Say how many lines of these entries include the word "Control", and answer with the number alone.

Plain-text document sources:
____

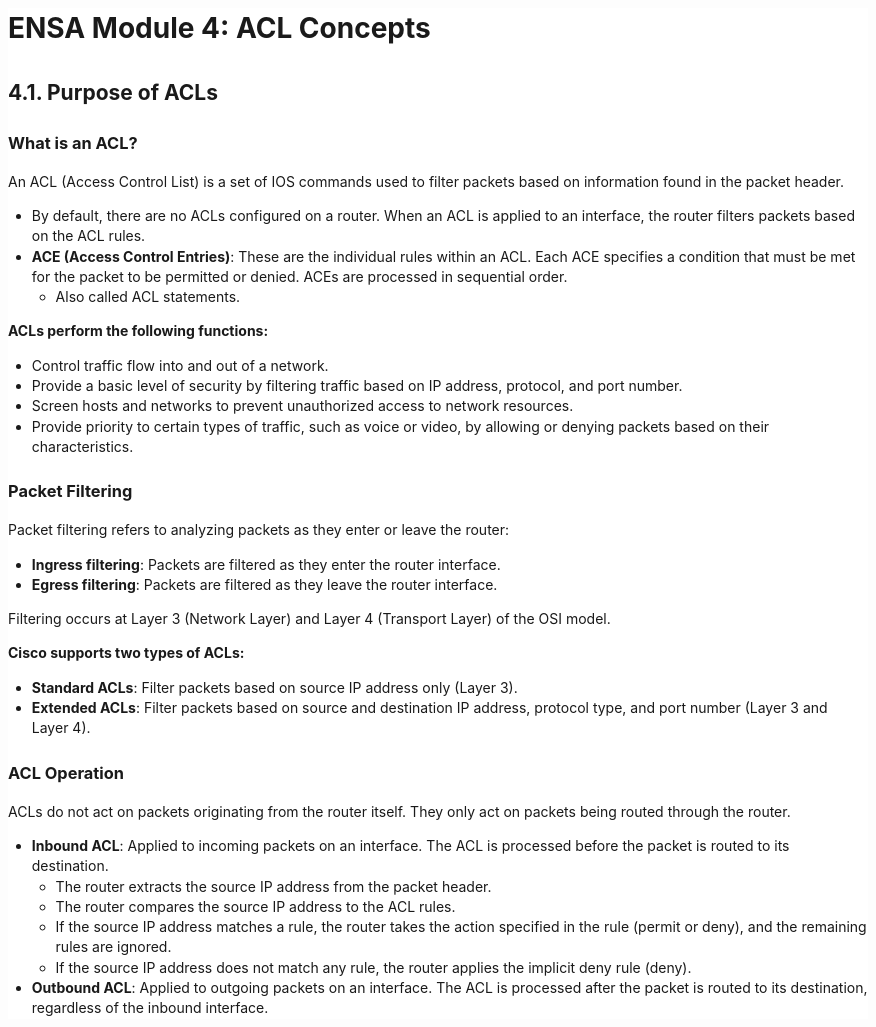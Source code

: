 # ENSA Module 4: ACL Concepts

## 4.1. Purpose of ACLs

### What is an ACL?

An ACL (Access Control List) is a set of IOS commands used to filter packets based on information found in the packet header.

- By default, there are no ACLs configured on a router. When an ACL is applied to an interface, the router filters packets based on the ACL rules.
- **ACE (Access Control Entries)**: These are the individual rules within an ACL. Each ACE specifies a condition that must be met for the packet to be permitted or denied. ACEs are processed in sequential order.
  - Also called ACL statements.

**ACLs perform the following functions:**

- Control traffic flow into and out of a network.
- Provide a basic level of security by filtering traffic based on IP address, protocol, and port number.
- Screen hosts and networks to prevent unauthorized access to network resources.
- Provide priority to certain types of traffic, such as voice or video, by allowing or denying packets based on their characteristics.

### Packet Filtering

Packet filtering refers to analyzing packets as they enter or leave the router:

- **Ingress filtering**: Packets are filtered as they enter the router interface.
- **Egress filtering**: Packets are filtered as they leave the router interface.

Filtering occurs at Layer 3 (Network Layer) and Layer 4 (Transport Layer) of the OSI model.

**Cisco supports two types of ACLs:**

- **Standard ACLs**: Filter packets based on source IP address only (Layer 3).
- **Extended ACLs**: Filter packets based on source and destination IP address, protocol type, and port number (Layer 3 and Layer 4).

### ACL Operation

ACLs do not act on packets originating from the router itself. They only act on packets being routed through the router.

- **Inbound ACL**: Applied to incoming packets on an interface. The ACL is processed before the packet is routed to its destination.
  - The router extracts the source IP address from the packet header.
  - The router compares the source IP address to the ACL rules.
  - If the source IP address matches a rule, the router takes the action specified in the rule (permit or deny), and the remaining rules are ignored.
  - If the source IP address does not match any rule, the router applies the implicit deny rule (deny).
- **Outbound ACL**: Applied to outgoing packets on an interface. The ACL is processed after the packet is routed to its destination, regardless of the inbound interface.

____

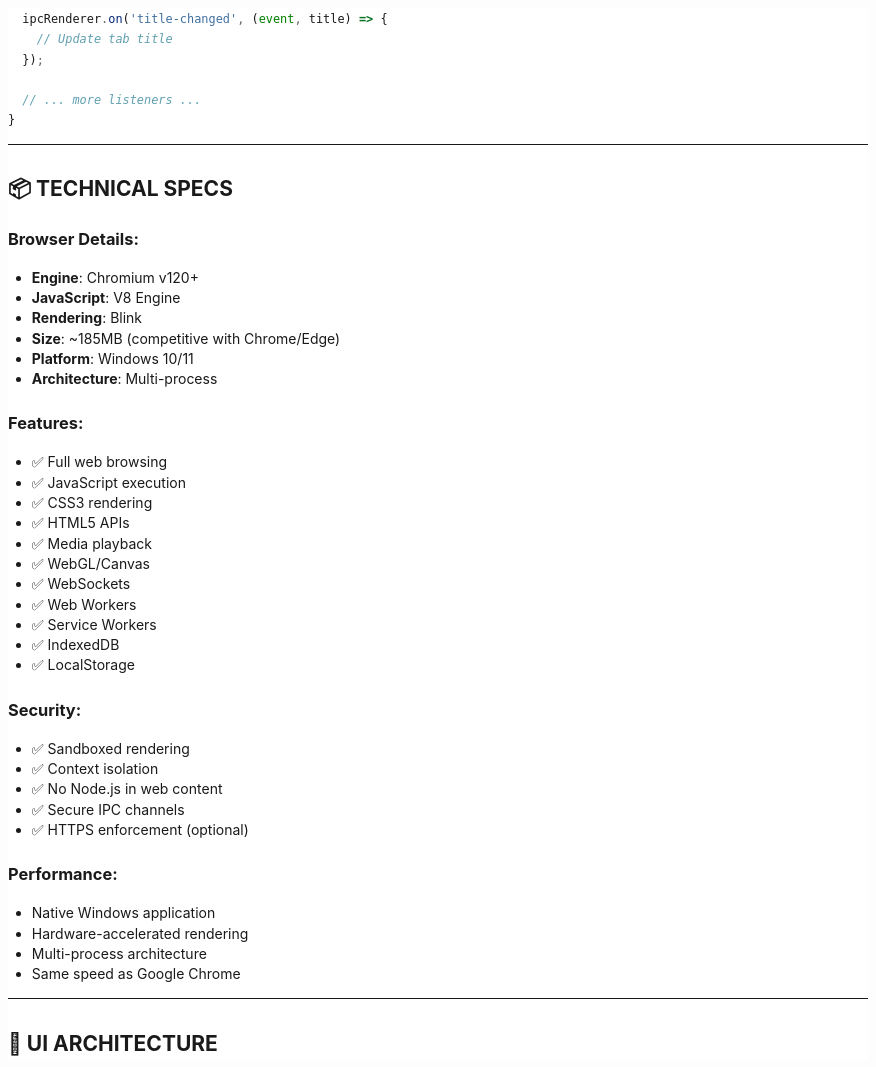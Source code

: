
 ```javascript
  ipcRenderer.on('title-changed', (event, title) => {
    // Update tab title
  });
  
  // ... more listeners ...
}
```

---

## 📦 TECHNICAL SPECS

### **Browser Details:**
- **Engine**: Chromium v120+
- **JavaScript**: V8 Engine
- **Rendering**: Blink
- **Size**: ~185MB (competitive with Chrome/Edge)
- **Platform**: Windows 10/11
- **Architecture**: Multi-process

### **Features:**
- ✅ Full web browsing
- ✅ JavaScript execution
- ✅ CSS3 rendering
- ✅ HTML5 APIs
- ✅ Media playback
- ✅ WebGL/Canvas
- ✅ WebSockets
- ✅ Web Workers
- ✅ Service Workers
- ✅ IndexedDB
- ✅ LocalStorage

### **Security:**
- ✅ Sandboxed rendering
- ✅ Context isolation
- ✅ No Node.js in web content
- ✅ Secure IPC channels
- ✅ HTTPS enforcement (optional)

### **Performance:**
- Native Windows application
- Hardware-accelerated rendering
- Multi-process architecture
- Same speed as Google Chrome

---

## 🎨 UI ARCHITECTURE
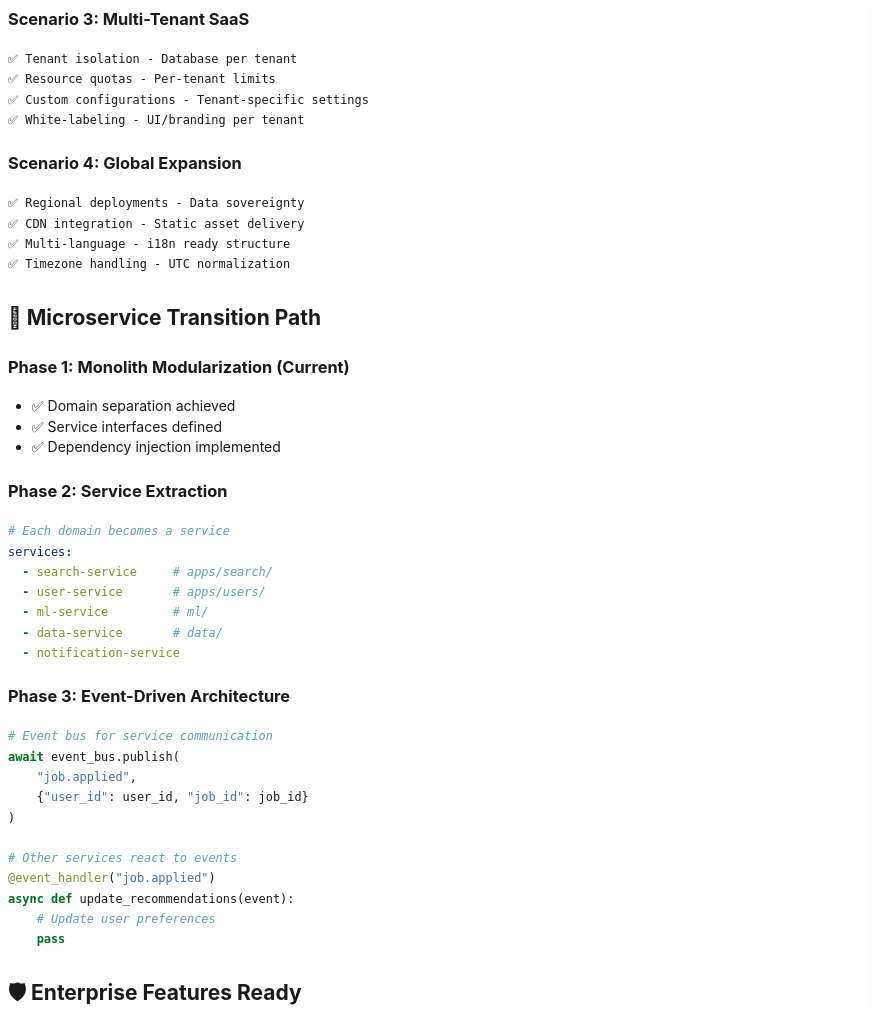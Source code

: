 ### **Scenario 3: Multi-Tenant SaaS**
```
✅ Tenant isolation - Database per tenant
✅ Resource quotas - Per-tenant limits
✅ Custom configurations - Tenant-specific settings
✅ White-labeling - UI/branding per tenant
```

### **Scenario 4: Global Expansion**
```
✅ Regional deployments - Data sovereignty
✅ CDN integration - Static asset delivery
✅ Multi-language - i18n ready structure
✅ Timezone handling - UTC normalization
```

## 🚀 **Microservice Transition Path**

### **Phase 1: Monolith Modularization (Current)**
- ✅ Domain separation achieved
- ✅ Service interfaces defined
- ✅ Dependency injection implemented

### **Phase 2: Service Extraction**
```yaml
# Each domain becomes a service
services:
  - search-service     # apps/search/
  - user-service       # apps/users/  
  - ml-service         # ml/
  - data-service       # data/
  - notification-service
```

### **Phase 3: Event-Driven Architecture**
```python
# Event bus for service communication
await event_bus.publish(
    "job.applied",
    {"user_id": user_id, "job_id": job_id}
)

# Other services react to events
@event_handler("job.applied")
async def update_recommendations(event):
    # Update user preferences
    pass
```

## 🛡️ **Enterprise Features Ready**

____

Response to the task: 3